Audio Energizer を使うと、音そのものはあまり変化させず、クリッピングも避けながら、オーディオ素材の体感音量(耳に聴こえる音量)を上げることができます。単に音量を上げるだけではデジタル歪みが生じますが、このアルゴリズムを利用すれば、それを抑えることができます。
Audio Energizer が行う処理は、録音レベルを高くしてアナログテープを飽和状態にすることと似ています。ただし、オーディオ素材に対するデジタル歪みのレベルと影響は、飽和状態のアナログテープよりも大幅に抑えられます。
たとえば、ノーマライズしたオーディオファイル(つまり、オーディオデータのダイナミックレンジがすでに最大になっています)を Audio Energizer で処理し、オーディオ・チャンネル・ストリップから再生したとします。この場合、チャンネルストリップのメーターが示すレベルは前よりも上がります。これは、信号の平均エネルギーが増えていることを示します。しかし、ピークレベルの表示は前と変わりません。つまり、信号の最大レベルは変わっていないことを示します。

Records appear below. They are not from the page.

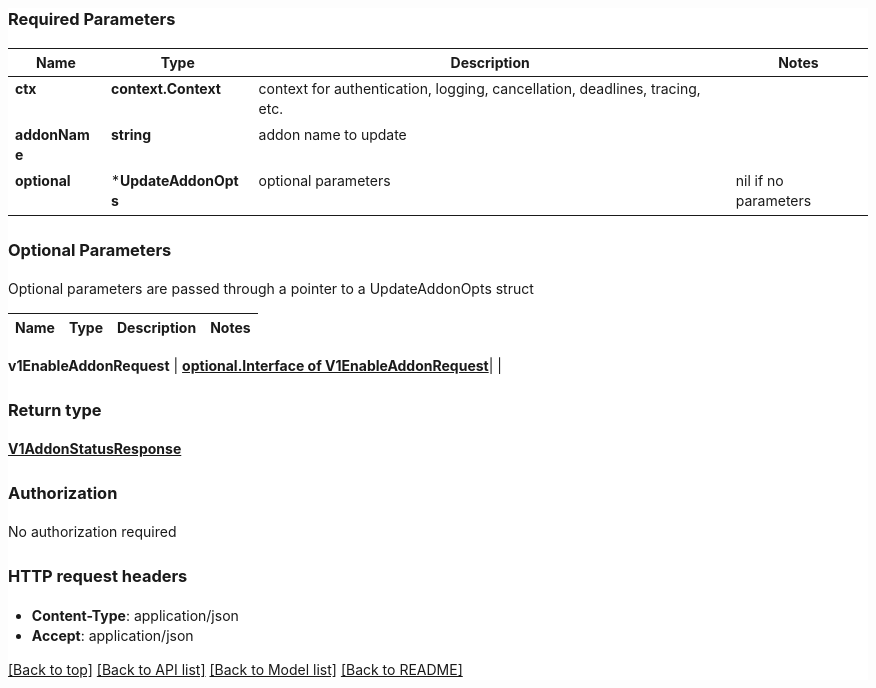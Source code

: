 ### Required Parameters


Name | Type | Description  | Notes
------------- | ------------- | ------------- | -------------
**ctx** | **context.Context** | context for authentication, logging, cancellation, deadlines, tracing, etc.
**addonName** | **string**| addon name to update | 
 **optional** | ***UpdateAddonOpts** | optional parameters | nil if no parameters

### Optional Parameters

Optional parameters are passed through a pointer to a UpdateAddonOpts struct


Name | Type | Description  | Notes
------------- | ------------- | ------------- | -------------

 **v1EnableAddonRequest** | [**optional.Interface of V1EnableAddonRequest**](V1EnableAddonRequest.md)|  | 

### Return type

[**V1AddonStatusResponse**](V1AddonStatusResponse.md)

### Authorization

No authorization required

### HTTP request headers

- **Content-Type**: application/json
- **Accept**: application/json

[[Back to top]](#) [[Back to API list]](../README.md#documentation-for-api-endpoints)
[[Back to Model list]](../README.md#documentation-for-models)
[[Back to README]](../README.md)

メモ: ノイズなどの異常音がオーディオ素材に含まれていると、それも同じように大きくなり、耳に付くようになることがあります。必要に応じて、エナジャイズしたオーディオファイルを Silencer で処理するか(この場合は低い設定を使用してください)、Denoiser エフェクトプラグインでノイズを取り除いてください。
Audio Energizer を開くには、まず、オーディオファイルの一部を選択する必要があります。
サンプルエディタで、Audio Energizer を使って処理するオーディオリージョン内の範囲を選択します。
「ファクトリー」>「Audio Energizer」と選択します(または、対応するキーコマンドを使います)。
Audio Energizer には以下のパラメータがあります:
最初は 40 %〜 100 %程度で試してください。
10%以下では、ほとんど効果はありません。
100%以上にすると、素材によっては好ましくない変化が生じます。
ノーマライズしたファイルに対して、200%以上の値はお勧めできません。サウンドとそのダイナミクスに悪影響を及ぼすからです。また、処理時間も大幅に増えることがあります。ノーマライズしていないオーディオデータであれば、ダイナミックレンジに影響を与えずに全体的にレベルを上げる余地が残っているため、大きな値を設定する効果はあるかもしれません。